**Records to use**
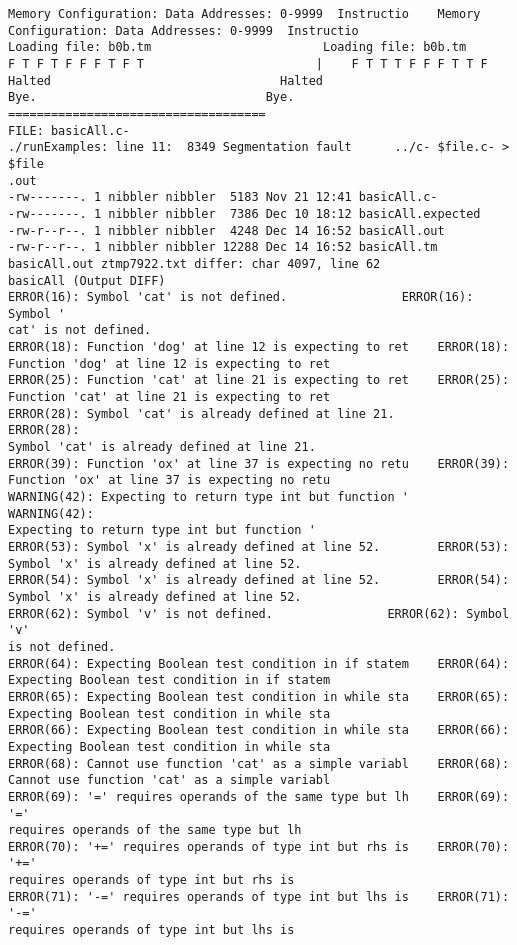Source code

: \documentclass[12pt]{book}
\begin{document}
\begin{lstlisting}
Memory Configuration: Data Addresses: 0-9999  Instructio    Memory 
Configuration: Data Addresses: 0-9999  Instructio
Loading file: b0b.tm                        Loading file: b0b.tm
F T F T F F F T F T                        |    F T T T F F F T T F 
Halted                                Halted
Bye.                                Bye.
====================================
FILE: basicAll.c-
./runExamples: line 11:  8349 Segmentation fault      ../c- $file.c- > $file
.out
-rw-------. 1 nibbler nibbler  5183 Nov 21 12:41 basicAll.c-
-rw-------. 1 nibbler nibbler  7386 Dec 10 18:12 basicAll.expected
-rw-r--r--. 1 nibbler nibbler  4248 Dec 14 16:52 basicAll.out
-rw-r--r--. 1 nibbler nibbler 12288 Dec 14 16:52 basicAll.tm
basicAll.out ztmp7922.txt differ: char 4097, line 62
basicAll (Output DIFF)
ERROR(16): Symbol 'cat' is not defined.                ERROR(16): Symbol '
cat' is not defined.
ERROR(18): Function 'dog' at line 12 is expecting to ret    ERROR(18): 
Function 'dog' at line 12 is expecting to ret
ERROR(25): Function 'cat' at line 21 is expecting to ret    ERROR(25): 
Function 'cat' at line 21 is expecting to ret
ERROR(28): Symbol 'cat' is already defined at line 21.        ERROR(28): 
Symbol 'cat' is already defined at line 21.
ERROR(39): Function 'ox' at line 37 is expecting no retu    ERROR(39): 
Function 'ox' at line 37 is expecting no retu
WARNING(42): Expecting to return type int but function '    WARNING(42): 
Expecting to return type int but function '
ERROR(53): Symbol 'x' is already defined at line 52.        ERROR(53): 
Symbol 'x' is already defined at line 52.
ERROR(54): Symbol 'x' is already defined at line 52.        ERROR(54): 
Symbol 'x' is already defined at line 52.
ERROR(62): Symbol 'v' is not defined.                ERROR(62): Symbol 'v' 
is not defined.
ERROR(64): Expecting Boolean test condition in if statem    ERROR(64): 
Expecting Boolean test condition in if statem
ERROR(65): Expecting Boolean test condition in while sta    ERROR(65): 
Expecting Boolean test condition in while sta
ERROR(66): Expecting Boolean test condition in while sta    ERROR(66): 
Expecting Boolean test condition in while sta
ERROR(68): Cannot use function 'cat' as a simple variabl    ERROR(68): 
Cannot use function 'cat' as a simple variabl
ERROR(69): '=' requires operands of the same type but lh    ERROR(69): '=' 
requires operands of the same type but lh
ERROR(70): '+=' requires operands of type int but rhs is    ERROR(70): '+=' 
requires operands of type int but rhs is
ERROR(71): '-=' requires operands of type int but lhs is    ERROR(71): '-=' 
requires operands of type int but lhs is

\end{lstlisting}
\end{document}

--

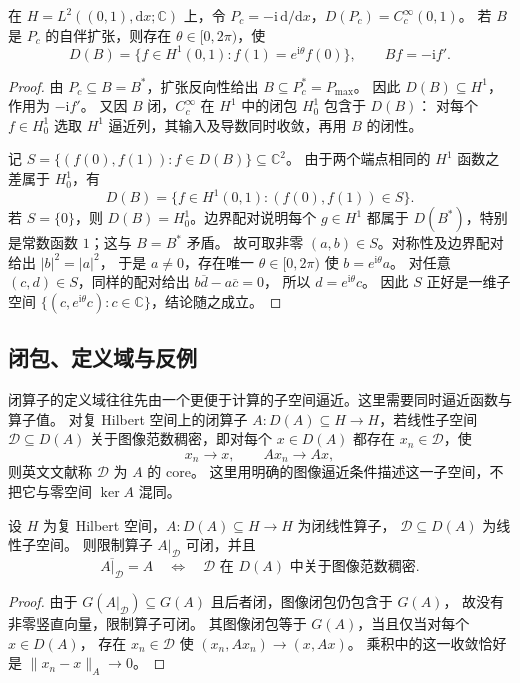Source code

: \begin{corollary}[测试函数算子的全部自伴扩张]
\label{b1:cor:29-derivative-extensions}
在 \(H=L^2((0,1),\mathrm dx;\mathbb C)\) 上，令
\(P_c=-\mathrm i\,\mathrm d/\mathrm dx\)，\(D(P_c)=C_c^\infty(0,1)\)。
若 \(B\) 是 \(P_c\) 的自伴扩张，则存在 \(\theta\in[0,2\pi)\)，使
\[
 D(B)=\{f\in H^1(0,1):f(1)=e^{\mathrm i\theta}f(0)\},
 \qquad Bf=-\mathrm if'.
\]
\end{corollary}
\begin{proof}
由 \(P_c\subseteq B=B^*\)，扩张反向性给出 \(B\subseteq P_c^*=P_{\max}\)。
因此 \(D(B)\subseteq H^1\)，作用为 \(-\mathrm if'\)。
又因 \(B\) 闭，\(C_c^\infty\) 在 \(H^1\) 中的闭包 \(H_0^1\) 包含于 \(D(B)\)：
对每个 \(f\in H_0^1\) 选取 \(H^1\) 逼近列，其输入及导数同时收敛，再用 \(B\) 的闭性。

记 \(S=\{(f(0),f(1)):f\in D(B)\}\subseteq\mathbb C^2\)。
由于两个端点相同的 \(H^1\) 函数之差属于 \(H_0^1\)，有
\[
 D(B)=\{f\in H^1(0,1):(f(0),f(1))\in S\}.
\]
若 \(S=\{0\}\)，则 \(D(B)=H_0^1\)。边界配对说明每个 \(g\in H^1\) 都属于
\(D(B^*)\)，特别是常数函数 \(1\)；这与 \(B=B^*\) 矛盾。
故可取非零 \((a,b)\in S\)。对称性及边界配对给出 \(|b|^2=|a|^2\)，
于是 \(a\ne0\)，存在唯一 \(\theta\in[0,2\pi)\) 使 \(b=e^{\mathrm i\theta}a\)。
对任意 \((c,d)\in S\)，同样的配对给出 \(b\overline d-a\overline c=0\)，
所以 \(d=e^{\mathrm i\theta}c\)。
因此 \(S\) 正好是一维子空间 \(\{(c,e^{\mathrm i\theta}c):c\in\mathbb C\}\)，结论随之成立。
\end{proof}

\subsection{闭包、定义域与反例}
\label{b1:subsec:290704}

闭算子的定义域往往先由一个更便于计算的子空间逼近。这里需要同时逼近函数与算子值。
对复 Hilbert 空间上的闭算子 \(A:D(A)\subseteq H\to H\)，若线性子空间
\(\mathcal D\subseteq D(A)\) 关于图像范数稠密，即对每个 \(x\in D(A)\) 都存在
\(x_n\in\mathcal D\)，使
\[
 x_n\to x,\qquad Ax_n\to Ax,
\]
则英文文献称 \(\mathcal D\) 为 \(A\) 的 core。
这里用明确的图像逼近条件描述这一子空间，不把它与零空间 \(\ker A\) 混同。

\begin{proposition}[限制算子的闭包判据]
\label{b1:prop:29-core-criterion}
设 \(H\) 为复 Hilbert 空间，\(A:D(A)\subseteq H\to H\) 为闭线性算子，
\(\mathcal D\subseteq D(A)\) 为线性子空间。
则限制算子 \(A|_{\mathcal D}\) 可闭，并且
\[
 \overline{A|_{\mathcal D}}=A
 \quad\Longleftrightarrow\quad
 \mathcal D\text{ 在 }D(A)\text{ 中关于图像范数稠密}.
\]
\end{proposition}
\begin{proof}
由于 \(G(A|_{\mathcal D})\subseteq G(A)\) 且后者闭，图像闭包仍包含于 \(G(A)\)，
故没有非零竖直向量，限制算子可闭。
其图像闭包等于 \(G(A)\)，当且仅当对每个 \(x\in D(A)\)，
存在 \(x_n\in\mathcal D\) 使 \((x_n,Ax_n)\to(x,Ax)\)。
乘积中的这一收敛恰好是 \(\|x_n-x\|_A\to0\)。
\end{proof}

* * *

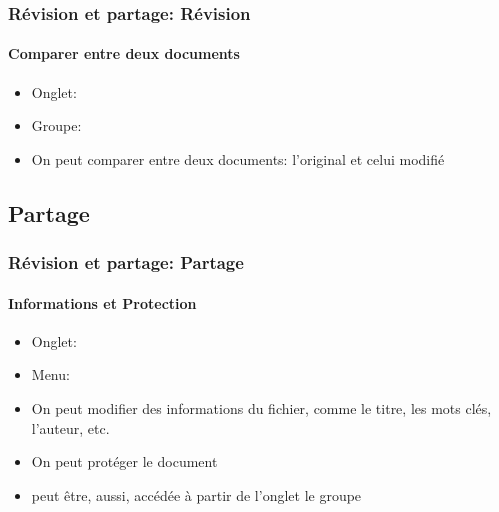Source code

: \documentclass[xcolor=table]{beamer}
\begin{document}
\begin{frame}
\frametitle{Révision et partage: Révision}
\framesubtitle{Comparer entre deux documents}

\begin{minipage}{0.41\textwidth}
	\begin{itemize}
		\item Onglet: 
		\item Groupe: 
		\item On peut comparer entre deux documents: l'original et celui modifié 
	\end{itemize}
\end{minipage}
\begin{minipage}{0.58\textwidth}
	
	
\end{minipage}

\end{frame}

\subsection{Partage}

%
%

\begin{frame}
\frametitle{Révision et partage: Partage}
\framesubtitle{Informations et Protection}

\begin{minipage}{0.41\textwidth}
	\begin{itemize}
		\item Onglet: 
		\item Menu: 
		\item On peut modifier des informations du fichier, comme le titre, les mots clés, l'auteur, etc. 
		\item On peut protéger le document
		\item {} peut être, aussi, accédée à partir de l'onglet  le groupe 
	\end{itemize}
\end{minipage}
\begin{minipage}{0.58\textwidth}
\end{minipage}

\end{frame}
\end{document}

**Assignment**
In the records above, some lines hold the word "simple"; copy each such line.

**Answer**
ERROR(68): Cannot use function 'cat' as a simple variabl    ERROR(68): 
Cannot use function 'cat' as a simple variabl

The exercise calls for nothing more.